The lines to extract run from the start of the records through the line with "in all experiments.", both ends included; drop the pictures.

○ ○ ○ ○ ○ ○ ○

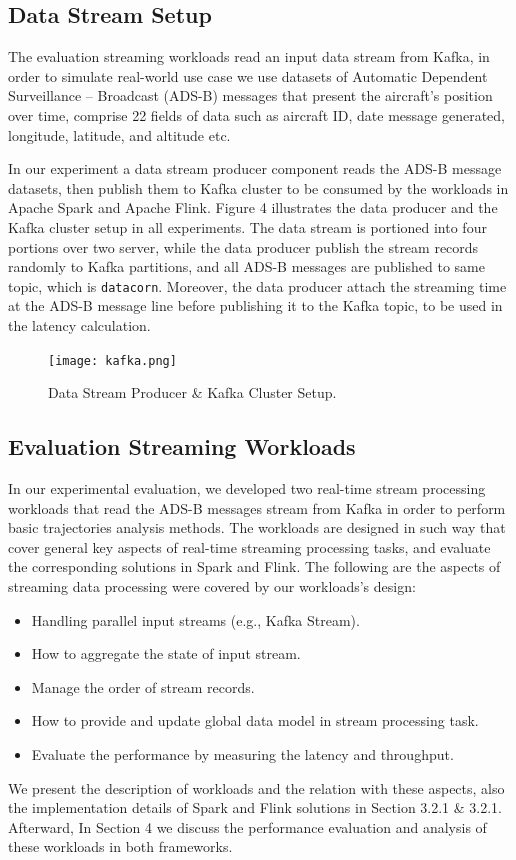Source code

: \documentclass[]{article}
\begin{document}
\subsection{Data Stream Setup}
The evaluation streaming workloads read an input data stream from Kafka, in order to simulate real-world use case we use datasets of Automatic Dependent Surveillance – Broadcast (ADS-B) messages that present the aircraft's position over time, comprise 22 fields of data such as aircraft ID, date message generated, longitude, latitude, and altitude etc.
\par In our experiment a data stream producer component reads the ADS-B message datasets, then publish them to Kafka cluster to be consumed by the workloads in Apache Spark and Apache Flink. Figure 4 illustrates the data producer and the Kafka cluster setup in all experiments.
The data stream is portioned into four portions over two server, while the data producer publish the stream records randomly to Kafka partitions, and all ADS-B messages are published to same topic, which is \texttt{datacorn}. Moreover, the data producer attach the streaming time at the ADS-B message line before publishing it to the Kafka topic, to be used in the latency calculation.

\begin{figure}[h]
 
  \centering
    \texttt{[image: kafka.png]}
     \caption{Data Stream Producer \& Kafka Cluster Setup.}
\end{figure} 

\subsection{Evaluation Streaming Workloads}
In our experimental evaluation, we developed two real-time stream processing workloads that read the ADS-B messages stream from Kafka in order to perform basic trajectories analysis methods. The workloads are designed in such way that cover general key aspects of real-time streaming processing tasks, and evaluate the corresponding solutions in Spark and Flink. The following are the aspects of streaming data processing were covered by our workloads's design: 

\begin{itemize}
\item Handling parallel input streams (e.g., Kafka Stream).
\item How to aggregate the state of input stream.
\item Manage the order of stream records.
\item How to provide and update global data model in stream processing task.
\item Evaluate the performance by measuring  the latency and throughput.
\end{itemize}
We present the description of workloads and the relation with these aspects, also the implementation details of Spark and Flink solutions in Section 3.2.1 \& 3.2.1. Afterward, In Section 4 we discuss the performance evaluation and analysis of these workloads in both frameworks.
\end{document}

○ ○ ○ ○ ○ ○ ○

**Output below**
Source code

: \documentclass[]{article}
\begin{document}
\subsection{Data Stream Setup}
The evaluation streaming workloads read an input data stream from Kafka, in order to simulate real-world use case we use datasets of Automatic Dependent Surveillance – Broadcast (ADS-B) messages that present the aircraft's position over time, comprise 22 fields of data such as aircraft ID, date message generated, longitude, latitude, and altitude etc.
\par In our experiment a data stream producer component reads the ADS-B message datasets, then publish them to Kafka cluster to be consumed by the workloads in Apache Spark and Apache Flink. Figure 4 illustrates the data producer and the Kafka cluster setup in all experiments.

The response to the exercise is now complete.